__Your assignment__
Look through the records, and whenever a line includes the word "intercept", copy it.

__Source material__
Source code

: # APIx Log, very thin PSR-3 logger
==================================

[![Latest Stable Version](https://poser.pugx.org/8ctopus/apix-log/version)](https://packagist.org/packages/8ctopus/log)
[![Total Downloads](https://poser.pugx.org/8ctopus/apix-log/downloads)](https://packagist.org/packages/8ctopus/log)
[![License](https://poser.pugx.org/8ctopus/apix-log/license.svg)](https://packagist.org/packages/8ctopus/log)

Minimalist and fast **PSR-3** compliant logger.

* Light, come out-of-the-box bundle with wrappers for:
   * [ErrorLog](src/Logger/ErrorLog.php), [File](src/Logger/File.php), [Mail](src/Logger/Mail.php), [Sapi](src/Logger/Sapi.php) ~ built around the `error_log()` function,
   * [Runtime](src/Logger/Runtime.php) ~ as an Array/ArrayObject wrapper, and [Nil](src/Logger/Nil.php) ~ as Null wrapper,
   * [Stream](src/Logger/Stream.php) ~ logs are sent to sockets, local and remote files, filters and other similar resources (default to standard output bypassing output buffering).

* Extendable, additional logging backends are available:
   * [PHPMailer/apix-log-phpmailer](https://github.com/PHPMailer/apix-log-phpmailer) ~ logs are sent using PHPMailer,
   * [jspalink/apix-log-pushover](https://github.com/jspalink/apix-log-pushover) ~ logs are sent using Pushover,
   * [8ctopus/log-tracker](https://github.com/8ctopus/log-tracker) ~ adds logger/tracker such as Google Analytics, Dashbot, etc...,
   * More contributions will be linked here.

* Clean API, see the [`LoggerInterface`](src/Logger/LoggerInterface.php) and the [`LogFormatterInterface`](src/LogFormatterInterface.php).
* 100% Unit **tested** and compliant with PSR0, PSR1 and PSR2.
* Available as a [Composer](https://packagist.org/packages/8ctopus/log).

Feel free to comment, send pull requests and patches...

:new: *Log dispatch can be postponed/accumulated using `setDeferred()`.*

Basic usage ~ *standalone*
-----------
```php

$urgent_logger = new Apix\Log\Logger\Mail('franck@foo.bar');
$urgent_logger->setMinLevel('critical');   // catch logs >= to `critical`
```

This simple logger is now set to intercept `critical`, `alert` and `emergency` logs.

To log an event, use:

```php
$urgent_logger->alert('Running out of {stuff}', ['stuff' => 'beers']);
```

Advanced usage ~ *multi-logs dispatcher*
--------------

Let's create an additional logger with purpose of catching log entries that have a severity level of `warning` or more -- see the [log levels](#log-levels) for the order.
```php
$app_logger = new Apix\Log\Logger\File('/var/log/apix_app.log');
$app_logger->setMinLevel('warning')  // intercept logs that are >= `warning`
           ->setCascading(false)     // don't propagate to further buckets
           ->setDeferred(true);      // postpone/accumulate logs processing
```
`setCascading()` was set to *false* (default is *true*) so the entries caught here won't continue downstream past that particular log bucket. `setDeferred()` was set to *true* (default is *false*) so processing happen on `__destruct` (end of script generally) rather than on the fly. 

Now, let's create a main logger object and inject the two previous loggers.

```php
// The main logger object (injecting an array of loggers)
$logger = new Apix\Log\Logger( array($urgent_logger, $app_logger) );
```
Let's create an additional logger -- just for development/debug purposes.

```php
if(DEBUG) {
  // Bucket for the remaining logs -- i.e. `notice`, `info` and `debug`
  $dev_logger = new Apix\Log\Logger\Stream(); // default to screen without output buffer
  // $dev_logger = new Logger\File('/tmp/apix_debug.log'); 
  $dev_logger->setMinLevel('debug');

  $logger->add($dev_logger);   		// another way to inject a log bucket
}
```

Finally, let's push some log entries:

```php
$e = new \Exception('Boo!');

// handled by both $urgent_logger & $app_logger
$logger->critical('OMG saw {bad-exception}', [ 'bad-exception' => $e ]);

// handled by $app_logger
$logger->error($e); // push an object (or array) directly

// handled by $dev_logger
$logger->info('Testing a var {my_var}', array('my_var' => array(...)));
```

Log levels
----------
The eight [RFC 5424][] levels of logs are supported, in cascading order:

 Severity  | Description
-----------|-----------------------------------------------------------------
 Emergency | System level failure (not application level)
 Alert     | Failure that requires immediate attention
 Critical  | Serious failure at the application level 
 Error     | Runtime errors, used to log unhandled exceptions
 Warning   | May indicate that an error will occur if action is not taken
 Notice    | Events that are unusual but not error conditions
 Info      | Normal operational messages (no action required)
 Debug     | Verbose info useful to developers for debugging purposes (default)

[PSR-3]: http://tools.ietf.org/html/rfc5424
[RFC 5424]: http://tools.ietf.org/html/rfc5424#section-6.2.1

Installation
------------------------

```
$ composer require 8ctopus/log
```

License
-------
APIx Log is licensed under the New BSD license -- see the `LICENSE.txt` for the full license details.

__Written answer__
This simple logger is now set to intercept `critical`, `alert` and `emergency` logs.
$app_logger->setMinLevel('warning')  // intercept logs that are >= `warning`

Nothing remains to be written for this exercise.